» **Task goal**:
Repeat the entries exactly but omit the pictures.

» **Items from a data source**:
= = = =
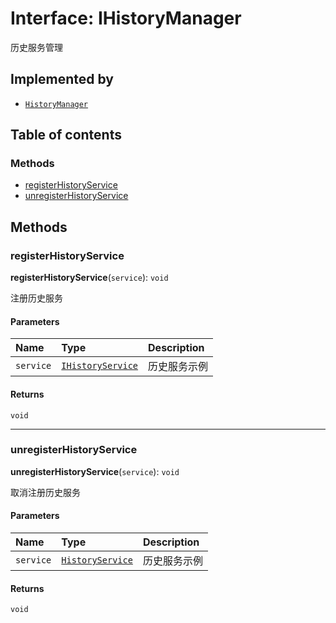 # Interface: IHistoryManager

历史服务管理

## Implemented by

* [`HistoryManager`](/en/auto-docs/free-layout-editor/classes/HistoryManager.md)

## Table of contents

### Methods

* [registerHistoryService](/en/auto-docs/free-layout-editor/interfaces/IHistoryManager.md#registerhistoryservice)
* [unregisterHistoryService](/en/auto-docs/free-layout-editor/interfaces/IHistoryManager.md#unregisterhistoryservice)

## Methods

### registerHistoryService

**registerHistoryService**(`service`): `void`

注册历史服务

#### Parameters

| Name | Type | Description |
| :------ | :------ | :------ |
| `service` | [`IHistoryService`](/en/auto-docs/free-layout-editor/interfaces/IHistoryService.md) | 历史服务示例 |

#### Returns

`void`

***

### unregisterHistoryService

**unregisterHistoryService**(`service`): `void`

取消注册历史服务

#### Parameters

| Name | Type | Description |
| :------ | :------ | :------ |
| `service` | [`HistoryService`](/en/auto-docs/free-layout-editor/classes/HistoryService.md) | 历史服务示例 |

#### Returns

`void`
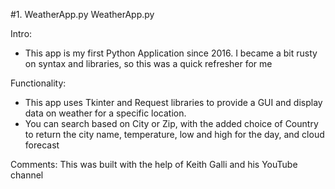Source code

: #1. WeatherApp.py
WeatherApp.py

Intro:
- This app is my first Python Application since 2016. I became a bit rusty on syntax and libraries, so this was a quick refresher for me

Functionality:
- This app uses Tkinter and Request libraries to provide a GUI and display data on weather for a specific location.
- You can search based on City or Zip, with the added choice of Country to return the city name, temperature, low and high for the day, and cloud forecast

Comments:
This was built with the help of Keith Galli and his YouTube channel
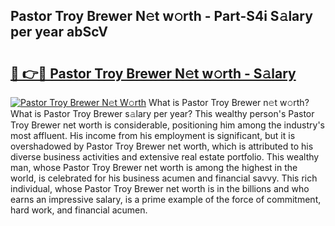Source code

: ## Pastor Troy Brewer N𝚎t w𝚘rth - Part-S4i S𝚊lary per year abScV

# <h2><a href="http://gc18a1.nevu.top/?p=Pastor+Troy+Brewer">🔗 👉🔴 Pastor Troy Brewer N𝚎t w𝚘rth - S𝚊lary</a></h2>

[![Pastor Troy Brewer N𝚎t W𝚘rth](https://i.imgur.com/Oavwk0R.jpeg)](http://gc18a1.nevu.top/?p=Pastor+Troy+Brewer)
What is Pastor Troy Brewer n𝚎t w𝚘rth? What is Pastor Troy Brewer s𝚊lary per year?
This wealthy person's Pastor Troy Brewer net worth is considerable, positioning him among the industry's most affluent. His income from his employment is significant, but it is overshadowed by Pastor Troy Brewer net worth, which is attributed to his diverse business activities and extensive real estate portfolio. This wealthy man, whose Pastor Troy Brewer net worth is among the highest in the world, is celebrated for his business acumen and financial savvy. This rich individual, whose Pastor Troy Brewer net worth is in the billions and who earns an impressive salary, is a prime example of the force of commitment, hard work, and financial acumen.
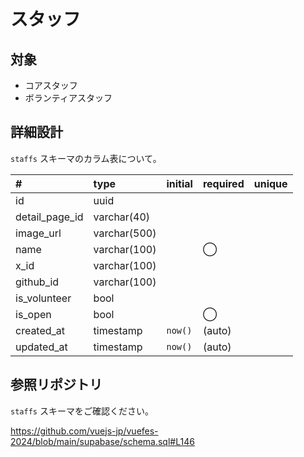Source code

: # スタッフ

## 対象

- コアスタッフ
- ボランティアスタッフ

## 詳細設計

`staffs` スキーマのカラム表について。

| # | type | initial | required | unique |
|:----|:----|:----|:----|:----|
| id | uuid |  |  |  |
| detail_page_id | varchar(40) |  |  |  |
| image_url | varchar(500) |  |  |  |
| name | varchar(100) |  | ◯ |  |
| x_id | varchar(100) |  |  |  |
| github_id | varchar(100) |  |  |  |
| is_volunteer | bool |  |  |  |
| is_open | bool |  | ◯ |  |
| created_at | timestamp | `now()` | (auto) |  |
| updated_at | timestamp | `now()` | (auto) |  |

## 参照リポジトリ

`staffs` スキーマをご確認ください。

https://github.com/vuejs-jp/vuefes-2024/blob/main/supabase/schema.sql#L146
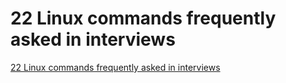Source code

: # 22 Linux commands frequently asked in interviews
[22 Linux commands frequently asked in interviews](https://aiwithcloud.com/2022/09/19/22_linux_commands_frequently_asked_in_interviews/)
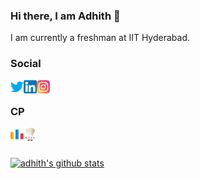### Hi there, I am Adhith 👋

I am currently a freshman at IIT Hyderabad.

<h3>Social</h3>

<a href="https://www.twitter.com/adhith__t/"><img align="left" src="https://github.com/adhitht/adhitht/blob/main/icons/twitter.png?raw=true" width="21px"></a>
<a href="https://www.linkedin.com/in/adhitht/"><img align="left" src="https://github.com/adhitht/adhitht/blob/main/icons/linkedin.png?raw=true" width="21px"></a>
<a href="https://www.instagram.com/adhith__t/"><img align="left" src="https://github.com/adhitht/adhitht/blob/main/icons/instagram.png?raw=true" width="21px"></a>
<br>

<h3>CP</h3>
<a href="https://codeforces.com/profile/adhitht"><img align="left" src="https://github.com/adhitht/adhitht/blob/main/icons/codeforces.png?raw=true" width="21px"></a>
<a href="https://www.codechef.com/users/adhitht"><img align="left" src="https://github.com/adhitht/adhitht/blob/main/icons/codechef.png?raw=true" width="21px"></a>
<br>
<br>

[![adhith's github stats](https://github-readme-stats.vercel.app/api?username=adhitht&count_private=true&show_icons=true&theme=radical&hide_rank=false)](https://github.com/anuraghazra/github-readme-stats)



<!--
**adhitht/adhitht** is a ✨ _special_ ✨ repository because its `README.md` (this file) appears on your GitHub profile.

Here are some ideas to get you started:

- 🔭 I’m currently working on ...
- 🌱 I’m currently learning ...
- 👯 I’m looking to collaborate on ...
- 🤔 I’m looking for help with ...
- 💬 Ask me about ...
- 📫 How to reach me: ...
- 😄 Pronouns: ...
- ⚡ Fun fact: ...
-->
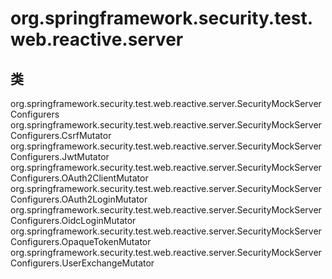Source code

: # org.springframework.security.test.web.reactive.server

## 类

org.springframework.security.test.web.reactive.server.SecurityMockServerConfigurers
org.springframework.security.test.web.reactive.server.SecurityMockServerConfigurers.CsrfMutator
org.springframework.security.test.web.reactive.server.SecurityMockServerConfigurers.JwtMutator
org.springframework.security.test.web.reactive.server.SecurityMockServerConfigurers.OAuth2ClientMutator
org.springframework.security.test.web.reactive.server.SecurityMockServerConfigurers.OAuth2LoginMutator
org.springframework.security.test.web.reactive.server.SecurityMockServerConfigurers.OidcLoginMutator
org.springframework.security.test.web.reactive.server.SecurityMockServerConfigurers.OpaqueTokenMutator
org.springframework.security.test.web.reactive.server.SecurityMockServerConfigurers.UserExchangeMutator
= = = =
» **Your response**:
 # Interface: IHistoryManager

历史服务管理

## Implemented by

* [`HistoryManager`](/en/auto-docs/free-layout-editor/classes/HistoryManager.md)

## Table of contents

### Methods

* [registerHistoryService](/en/auto-docs/free-layout-editor/interfaces/IHistoryManager.md#registerhistoryservice)
* [unregisterHistoryService](/en/auto-docs/free-layout-editor/interfaces/IHistoryManager.md#unregisterhistoryservice)

## Methods

### registerHistoryService

**registerHistoryService**(`service`): `void`

注册历史服务

#### Parameters

| Name | Type | Description |
| :------ | :------ | :------ |
| `service` | [`IHistoryService`](/en/auto-docs/free-layout-editor/interfaces/IHistoryService.md) | 历史服务示例 |

#### Returns

`void`

***

### unregisterHistoryService

**unregisterHistoryService**(`service`): `void`

取消注册历史服务

#### Parameters

| Name | Type | Description |
| :------ | :------ | :------ |
| `service` | [`HistoryService`](/en/auto-docs/free-layout-editor/classes/HistoryService.md) | 历史服务示例 |

#### Returns

`void`
Source code

: #1. WeatherApp.py
WeatherApp.py

Intro:
- This app is my first Python Application since 2016. I became a bit rusty on syntax and libraries, so this was a quick refresher for me

Functionality:
- This app uses Tkinter and Request libraries to provide a GUI and display data on weather for a specific location.
- You can search based on City or Zip, with the added choice of Country to return the city name, temperature, low and high for the day, and cloud forecast

Comments:
This was built with the help of Keith Galli and his YouTube channel
Source code

: ## Pastor Troy Brewer N𝚎t w𝚘rth - Part-S4i S𝚊lary per year abScV

# <h2><a href="http://gc18a1.nevu.top/?p=Pastor+Troy+Brewer">🔗 👉🔴 Pastor Troy Brewer N𝚎t w𝚘rth - S𝚊lary</a></h2>

[![Pastor Troy Brewer N𝚎t W𝚘rth](https://i.imgur.com/Oavwk0R.jpeg)](http://gc18a1.nevu.top/?p=Pastor+Troy+Brewer)
What is Pastor Troy Brewer n𝚎t w𝚘rth? What is Pastor Troy Brewer s𝚊lary per year?
This wealthy person's Pastor Troy Brewer net worth is considerable, positioning him among the industry's most affluent. His income from his employment is significant, but it is overshadowed by Pastor Troy Brewer net worth, which is attributed to his diverse business activities and extensive real estate portfolio. This wealthy man, whose Pastor Troy Brewer net worth is among the highest in the world, is celebrated for his business acumen and financial savvy. This rich individual, whose Pastor Troy Brewer net worth is in the billions and who earns an impressive salary, is a prime example of the force of commitment, hard work, and financial acumen.
Source code

: # スタッフ

## 対象

- コアスタッフ
- ボランティアスタッフ

## 詳細設計

`staffs` スキーマのカラム表について。

| # | type | initial | required | unique |
|:----|:----|:----|:----|:----|
| id | uuid |  |  |  |
| detail_page_id | varchar(40) |  |  |  |
| image_url | varchar(500) |  |  |  |
| name | varchar(100) |  | ◯ |  |
| x_id | varchar(100) |  |  |  |
| github_id | varchar(100) |  |  |  |
| is_volunteer | bool |  |  |  |
| is_open | bool |  | ◯ |  |
| created_at | timestamp | `now()` | (auto) |  |
| updated_at | timestamp | `now()` | (auto) |  |

## 参照リポジトリ

`staffs` スキーマをご確認ください。

https://github.com/vuejs-jp/vuefes-2024/blob/main/supabase/schema.sql#L146
Source code

: # 22 Linux commands frequently asked in interviews
[22 Linux commands frequently asked in interviews](https://aiwithcloud.com/2022/09/19/22_linux_commands_frequently_asked_in_interviews/)
### Hi there, I am Adhith 👋

I am currently a freshman at IIT Hyderabad.

<h3>Social</h3>

<a href="https://www.twitter.com/adhith__t/"><img align="left" src="https://github.com/adhitht/adhitht/blob/main/icons/twitter.png?raw=true" width="21px"></a>
<a href="https://www.linkedin.com/in/adhitht/"><img align="left" src="https://github.com/adhitht/adhitht/blob/main/icons/linkedin.png?raw=true" width="21px"></a>
<a href="https://www.instagram.com/adhith__t/"><img align="left" src="https://github.com/adhitht/adhitht/blob/main/icons/instagram.png?raw=true" width="21px"></a>
<br>

<h3>CP</h3>
<a href="https://codeforces.com/profile/adhitht"><img align="left" src="https://github.com/adhitht/adhitht/blob/main/icons/codeforces.png?raw=true" width="21px"></a>
<a href="https://www.codechef.com/users/adhitht"><img align="left" src="https://github.com/adhitht/adhitht/blob/main/icons/codechef.png?raw=true" width="21px"></a>
<br>
<br>

[![adhith's github stats](https://github-readme-stats.vercel.app/api?username=adhitht&count_private=true&show_icons=true&theme=radical&hide_rank=false)](https://github.com/anuraghazra/github-readme-stats)



<!--
**adhitht/adhitht** is a ✨ _special_ ✨ repository because its `README.md` (this file) appears on your GitHub profile.

Here are some ideas to get you started:

- 🔭 I’m currently working on ...
- 🌱 I’m currently learning ...
- 👯 I’m looking to collaborate on ...
- 🤔 I’m looking for help with ...
- 💬 Ask me about ...
- 📫 How to reach me: ...
- 😄 Pronouns: ...
- ⚡ Fun fact: ...
-->
Source code

: # org.springframework.security.test.web.reactive.server

## 类

org.springframework.security.test.web.reactive.server.SecurityMockServerConfigurers
org.springframework.security.test.web.reactive.server.SecurityMockServerConfigurers.CsrfMutator
org.springframework.security.test.web.reactive.server.SecurityMockServerConfigurers.JwtMutator
org.springframework.security.test.web.reactive.server.SecurityMockServerConfigurers.OAuth2ClientMutator
org.springframework.security.test.web.reactive.server.SecurityMockServerConfigurers.OAuth2LoginMutator
org.springframework.security.test.web.reactive.server.SecurityMockServerConfigurers.OidcLoginMutator
org.springframework.security.test.web.reactive.server.SecurityMockServerConfigurers.OpaqueTokenMutator
org.springframework.security.test.web.reactive.server.SecurityMockServerConfigurers.UserExchangeMutator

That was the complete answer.